/---
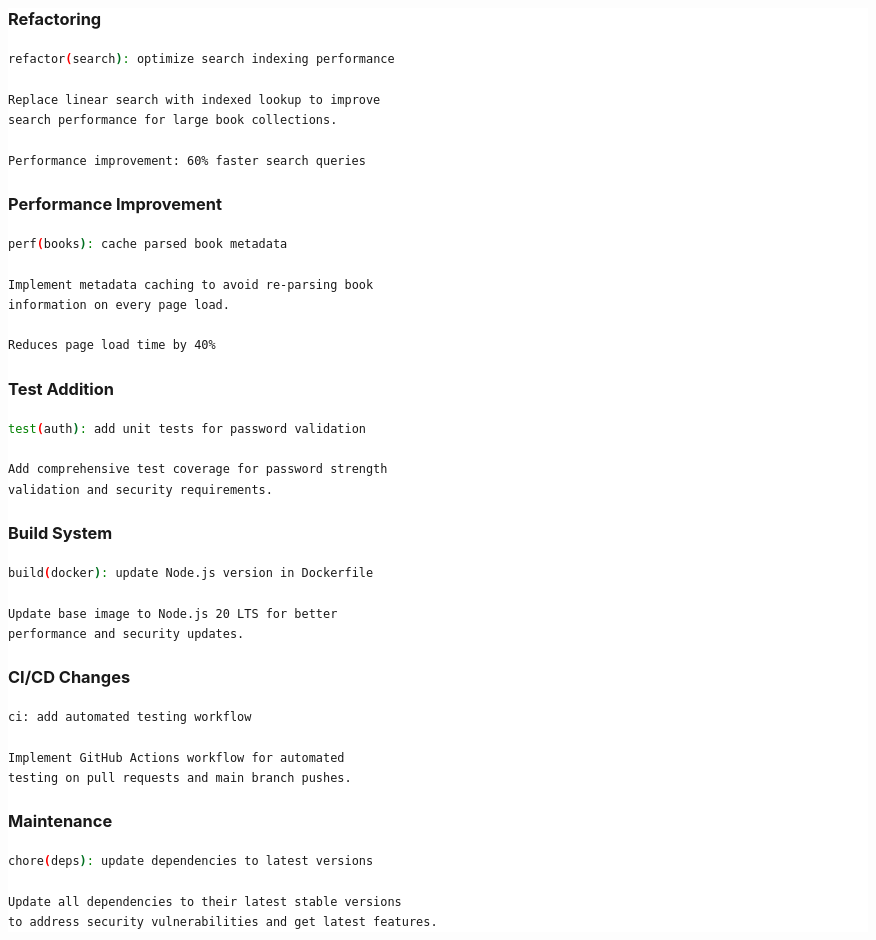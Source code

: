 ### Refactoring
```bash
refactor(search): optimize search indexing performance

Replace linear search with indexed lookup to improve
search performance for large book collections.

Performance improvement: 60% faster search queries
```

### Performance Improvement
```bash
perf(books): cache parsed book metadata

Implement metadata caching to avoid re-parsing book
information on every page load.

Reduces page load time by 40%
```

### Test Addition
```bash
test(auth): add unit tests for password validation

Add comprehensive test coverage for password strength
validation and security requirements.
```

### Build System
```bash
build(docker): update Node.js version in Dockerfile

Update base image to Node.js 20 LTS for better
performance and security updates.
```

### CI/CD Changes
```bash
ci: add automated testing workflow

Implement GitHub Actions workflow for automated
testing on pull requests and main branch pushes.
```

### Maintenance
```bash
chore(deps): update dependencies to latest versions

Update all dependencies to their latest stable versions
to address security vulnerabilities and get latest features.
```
\---
Problem - Copy every line of the material in which the word "search" occurs.

Result of the exercise -
refactor(search): optimize search indexing performance
Replace linear search with indexed lookup to improve
search performance for large book collections.
Performance improvement: 60% faster search queries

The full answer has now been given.